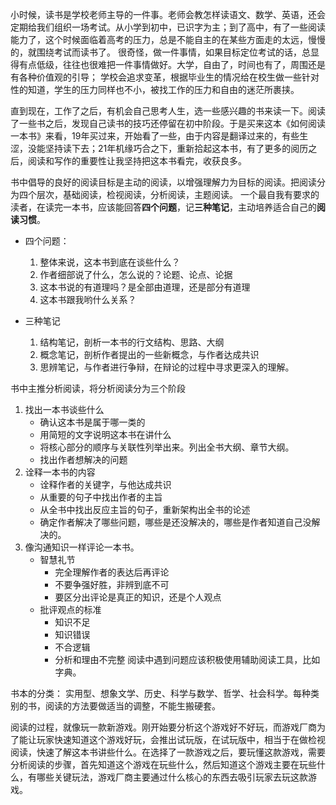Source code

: 小时候，读书是学校老师主导的一件事。老师会教怎样读语文、数学、英语，还会定期给我们组织一场考试。从小学到初中，已识字为主；到了高中，有了一些阅读能力了，这个时候面临着高考的压力，总是不能自主的在某些方面走的太远，慢慢的，就围绕考试而读书了。 很奇怪，做一件事情，如果目标定位考试的话，总显得有点低级，往往也很难把一件事情做好。大学，自由了，时间也有了，周围还是有各种价值观的引导； 学校会追求变革，根据毕业生的情况给在校生做一些针对性的知道，学生的压力同样也不小，被找工作的压力和自由的迷茫所裹挟。

直到现在，工作了之后，有机会自己思考人生，选一些感兴趣的书来读一下。阅读了一些书之后，发现自己读书的技巧还停留在初中阶段。于是买来这本《如何阅读一本书》来看，19年买过来，开始看了一些，由于内容是翻译过来的，有些生涩，没能坚持读下去；21年机缘巧合之下，重新拾起这本书，有了更多的阅历之后，阅读和写作的重要性让我坚持把这本书看完，收获良多。

书中倡导的良好的阅读目标是主动的阅读，以增强理解力为目标的阅读。把阅读分为四个层次，基础阅读，检视阅读，分析阅读，主题阅读。 一个最自我有要求的渎者，在读完一本书，应该能回答**四个问题**，记**三种笔记**，主动培养适合自己的**阅读习惯**。
* 四个问题： 
    1. 整体来说，这本书到底在谈些什么？
    2. 作者细部说了什么，怎么说的？论题、论点、论据
    3. 这本书说的有道理吗？是全部由道理，还是部分有道理
    4. 这本书跟我哟什么关系？

* 三种笔记
    1. 结构笔记，剖析一本书的行文结构、思路、大纲
    2. 概念笔记，剖析作者提出的一些新概念，与作者达成共识
    4. 思辨笔记，与作者进行争辩，在辩论的过程中寻求更深入的理解。


书中主推分析阅读，将分析阅读分为三个阶段
1. 找出一本书谈些什么
    * 确认这本书是属于哪一类的
    * 用简短的文字说明这本书在讲什么
    * 将核心部分的顺序与关联性列举出来。列出全书大纲、章节大纲。
    * 找出作者想解决的问题
2. 诠释一本书的内容
    * 诠释作者的关键字，与他达成共识
    * 从重要的句子中找出作者的主旨
    * 从全书中找出反应主旨的句子，重新架构出全书的论述
    * 确定作者解决了哪些问题，哪些是还没解决的，哪些是作者知道自己没解决的。
3. 像沟通知识一样评论一本书。
    * 智慧礼节
        * 完全理解作者的表达后再评论
        * 不要争强好胜，非辨到底不可
        * 要区分出评论是真正的知识，还是个人观点
    * 批评观点的标准
        * 知识不足
        * 知识错误
        * 不合逻辑
        * 分析和理由不完整
阅读中遇到问题应该积极使用辅助阅读工具，比如字典。

书本的分类： 实用型、想象文学、历史、科学与数学、哲学、社会科学。每种类别的书，阅读的方法要做适当的调整，不能生搬硬套。

阅读的过程，就像玩一款新游戏。刚开始要分析这个游戏好不好玩，而游戏厂商为了能让玩家快速知道这个游戏好玩，会推出试玩版，在试玩版中，相当于在做检视阅读，快速了解这本书讲些什么。在选择了一款游戏之后，要玩懂这款游戏，需要分析阅读的步骤，首先知道这个游戏在玩些什么，然后知道这个游戏主要在玩些什么，有哪些关键玩法，游戏厂商主要通过什么核心的东西去吸引玩家去玩这款游戏。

· · · · · · ·

▶ _Exercise brief_:
Would you copy all lines in the records where the string "三种笔记" appears?

▶ _Response area_:
书中倡导的良好的阅读目标是主动的阅读，以增强理解力为目标的阅读。把阅读分为四个层次，基础阅读，检视阅读，分析阅读，主题阅读。 一个最自我有要求的渎者，在读完一本书，应该能回答**四个问题**，记**三种笔记**，主动培养适合自己的**阅读习惯**。
* 三种笔记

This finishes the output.